TASK INPUTS =
::::::::
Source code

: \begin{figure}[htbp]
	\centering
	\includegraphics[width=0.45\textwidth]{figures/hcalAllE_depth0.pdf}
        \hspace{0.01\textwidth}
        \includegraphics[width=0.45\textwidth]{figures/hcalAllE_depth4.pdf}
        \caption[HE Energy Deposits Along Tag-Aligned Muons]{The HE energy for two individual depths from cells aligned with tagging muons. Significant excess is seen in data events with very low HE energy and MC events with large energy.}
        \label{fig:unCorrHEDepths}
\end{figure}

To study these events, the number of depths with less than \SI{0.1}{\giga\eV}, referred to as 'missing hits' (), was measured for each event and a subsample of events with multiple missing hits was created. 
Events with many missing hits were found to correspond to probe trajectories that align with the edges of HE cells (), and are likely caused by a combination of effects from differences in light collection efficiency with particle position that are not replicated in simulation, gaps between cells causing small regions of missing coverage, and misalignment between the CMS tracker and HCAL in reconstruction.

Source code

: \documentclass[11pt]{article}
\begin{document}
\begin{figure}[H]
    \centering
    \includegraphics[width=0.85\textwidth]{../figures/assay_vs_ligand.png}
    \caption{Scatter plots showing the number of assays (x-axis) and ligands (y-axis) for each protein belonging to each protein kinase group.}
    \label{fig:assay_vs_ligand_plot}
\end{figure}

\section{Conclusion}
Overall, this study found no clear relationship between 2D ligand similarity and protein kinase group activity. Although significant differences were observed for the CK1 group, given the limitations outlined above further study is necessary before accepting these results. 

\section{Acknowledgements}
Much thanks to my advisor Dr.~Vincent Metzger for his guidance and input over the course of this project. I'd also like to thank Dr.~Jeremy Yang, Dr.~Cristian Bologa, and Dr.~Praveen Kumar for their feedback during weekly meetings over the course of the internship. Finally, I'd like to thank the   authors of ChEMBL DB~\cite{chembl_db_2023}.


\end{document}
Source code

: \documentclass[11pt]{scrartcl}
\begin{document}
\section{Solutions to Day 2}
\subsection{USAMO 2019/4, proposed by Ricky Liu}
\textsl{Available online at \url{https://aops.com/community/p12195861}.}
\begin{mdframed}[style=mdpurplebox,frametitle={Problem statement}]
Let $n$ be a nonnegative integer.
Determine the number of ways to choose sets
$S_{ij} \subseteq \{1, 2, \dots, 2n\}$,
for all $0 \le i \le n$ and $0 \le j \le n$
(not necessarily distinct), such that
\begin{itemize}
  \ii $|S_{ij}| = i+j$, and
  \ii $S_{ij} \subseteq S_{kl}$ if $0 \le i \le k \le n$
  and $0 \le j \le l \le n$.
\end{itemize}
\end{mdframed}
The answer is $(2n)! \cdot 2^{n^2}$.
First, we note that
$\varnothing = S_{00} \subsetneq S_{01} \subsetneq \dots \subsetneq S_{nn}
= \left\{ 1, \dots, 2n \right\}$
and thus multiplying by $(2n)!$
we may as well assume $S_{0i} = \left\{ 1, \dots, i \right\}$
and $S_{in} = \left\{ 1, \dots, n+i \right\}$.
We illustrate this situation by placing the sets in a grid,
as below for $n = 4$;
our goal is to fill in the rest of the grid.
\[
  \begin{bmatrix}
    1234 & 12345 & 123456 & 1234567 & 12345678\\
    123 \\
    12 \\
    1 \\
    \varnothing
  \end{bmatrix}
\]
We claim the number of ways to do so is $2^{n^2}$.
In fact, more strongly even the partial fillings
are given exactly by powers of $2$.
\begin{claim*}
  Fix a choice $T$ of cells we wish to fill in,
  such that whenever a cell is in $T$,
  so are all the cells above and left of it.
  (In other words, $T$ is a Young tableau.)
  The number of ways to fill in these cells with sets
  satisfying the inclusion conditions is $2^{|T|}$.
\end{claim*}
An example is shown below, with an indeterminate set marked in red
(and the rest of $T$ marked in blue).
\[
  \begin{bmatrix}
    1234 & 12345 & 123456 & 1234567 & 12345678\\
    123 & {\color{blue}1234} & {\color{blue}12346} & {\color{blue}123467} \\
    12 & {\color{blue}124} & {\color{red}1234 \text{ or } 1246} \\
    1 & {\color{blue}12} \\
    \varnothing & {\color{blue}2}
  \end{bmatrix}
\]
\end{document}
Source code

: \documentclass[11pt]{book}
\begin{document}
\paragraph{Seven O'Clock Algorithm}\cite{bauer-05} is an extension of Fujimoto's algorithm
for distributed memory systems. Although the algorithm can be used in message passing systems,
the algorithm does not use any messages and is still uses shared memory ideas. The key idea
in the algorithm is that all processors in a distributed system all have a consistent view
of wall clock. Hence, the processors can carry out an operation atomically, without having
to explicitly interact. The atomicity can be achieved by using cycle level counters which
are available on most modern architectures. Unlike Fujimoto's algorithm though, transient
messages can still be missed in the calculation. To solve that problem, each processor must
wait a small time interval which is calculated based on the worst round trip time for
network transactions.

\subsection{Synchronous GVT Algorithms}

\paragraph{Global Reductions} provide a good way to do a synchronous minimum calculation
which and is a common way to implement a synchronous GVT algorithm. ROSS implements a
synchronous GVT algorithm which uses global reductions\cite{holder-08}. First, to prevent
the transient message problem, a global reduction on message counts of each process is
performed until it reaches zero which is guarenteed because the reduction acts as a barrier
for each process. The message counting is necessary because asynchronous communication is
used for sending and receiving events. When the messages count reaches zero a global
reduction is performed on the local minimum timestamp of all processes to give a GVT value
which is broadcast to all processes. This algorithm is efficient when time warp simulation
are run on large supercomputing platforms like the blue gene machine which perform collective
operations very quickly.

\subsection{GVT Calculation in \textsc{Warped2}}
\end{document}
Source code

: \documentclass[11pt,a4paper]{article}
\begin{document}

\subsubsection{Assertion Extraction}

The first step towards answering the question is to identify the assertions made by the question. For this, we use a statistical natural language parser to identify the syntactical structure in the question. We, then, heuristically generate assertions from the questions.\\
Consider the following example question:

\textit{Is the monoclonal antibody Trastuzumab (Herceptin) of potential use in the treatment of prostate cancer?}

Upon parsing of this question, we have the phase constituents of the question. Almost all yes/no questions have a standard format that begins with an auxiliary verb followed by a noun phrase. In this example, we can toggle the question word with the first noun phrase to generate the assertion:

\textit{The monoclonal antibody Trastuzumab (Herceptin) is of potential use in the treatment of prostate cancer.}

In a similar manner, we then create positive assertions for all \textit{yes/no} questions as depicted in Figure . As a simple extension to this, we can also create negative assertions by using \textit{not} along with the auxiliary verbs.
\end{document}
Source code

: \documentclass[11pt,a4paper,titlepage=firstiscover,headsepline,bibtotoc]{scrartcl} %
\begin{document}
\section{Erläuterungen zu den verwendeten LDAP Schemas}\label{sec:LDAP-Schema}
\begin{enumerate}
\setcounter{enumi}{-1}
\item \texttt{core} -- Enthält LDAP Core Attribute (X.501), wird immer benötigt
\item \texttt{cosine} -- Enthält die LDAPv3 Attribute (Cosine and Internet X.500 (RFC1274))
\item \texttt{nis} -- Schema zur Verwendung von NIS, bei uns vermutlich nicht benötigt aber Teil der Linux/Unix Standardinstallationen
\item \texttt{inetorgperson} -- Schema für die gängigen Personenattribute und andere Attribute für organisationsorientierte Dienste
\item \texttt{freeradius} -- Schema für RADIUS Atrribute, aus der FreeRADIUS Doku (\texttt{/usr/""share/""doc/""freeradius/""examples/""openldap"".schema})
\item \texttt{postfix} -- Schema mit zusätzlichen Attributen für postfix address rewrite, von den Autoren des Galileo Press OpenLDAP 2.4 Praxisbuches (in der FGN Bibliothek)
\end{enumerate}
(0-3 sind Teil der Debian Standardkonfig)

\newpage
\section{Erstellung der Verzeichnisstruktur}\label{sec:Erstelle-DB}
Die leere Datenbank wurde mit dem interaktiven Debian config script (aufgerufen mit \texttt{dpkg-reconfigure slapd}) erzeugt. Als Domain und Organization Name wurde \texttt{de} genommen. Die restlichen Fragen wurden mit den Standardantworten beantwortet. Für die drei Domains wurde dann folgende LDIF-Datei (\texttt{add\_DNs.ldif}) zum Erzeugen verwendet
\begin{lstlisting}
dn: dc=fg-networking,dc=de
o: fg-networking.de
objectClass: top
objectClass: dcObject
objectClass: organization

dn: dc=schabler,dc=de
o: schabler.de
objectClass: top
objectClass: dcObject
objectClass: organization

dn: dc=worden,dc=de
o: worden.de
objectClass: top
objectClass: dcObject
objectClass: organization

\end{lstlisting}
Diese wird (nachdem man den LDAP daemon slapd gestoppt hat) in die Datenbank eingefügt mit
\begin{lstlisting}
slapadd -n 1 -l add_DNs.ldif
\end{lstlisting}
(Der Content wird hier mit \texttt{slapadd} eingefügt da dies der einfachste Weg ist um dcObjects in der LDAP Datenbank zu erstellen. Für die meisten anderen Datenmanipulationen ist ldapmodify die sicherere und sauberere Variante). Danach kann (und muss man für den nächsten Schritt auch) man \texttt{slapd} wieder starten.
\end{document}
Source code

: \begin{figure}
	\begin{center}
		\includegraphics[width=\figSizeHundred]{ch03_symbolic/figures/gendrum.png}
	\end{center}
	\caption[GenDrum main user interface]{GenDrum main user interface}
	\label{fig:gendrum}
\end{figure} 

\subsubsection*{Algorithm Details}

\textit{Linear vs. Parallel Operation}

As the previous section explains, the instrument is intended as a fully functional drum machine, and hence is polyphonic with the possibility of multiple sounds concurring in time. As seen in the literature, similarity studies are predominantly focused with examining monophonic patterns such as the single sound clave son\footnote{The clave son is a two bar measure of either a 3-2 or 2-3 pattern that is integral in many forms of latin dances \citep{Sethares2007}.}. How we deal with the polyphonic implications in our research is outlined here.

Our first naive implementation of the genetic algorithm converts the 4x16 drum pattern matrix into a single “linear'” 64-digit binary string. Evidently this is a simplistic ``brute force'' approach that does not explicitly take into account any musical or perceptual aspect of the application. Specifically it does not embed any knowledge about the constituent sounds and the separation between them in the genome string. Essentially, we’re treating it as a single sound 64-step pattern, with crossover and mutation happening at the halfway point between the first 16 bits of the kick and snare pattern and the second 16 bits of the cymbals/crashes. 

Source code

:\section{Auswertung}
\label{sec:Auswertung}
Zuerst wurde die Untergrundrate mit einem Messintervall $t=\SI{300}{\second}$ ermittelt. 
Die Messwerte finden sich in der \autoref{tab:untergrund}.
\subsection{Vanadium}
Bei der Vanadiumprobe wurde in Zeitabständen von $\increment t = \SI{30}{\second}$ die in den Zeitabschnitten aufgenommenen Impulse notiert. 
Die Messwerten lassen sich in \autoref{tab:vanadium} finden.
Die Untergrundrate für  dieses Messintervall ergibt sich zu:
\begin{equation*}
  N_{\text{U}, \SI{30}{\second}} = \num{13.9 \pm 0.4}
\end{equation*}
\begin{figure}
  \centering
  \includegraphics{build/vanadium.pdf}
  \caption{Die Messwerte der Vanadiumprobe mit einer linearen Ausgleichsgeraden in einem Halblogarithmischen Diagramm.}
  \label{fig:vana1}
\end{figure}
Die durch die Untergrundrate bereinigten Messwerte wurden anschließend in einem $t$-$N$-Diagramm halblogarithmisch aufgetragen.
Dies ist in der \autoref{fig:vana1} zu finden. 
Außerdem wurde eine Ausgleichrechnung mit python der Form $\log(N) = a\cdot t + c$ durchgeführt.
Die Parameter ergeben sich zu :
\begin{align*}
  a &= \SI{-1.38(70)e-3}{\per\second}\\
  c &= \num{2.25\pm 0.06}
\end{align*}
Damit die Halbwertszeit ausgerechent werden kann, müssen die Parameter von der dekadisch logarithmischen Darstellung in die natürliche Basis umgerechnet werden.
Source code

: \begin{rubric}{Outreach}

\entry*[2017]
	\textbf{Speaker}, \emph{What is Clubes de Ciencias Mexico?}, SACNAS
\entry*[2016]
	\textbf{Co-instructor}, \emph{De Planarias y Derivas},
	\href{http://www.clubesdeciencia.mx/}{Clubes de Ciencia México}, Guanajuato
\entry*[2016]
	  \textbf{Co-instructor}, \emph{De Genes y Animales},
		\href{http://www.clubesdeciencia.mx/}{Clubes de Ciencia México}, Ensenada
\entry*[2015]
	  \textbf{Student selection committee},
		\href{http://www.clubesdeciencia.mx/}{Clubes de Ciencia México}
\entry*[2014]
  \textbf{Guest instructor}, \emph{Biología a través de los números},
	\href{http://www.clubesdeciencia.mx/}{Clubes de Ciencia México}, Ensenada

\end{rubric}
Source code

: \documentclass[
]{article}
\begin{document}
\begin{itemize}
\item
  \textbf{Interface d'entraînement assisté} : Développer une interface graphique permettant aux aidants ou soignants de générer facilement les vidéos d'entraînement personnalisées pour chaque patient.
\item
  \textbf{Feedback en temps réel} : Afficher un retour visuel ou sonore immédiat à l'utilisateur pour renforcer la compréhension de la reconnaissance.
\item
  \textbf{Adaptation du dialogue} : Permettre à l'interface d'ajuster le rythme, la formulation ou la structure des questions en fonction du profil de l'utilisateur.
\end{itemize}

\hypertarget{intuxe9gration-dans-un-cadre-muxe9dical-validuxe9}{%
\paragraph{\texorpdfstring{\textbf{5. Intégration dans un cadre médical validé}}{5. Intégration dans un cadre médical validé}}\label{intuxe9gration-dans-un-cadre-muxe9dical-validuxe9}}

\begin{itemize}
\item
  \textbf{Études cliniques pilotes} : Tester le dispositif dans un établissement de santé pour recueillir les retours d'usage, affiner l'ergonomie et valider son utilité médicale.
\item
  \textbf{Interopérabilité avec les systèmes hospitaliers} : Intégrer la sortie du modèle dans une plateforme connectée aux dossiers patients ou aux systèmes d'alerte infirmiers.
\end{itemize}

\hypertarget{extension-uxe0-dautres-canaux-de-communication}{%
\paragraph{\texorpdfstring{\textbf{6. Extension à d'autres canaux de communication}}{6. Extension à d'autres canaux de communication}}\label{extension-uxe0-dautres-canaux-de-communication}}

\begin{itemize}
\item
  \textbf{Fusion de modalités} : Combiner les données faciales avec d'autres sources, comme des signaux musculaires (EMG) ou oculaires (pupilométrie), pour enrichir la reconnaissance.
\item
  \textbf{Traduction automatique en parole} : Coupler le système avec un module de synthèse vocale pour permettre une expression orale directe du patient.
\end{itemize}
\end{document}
::::::::
THE PROBLEM =
Among the lines above, find those holding the word "differences" and state how many there are, number only.

EXERCISE SOLUTION =
2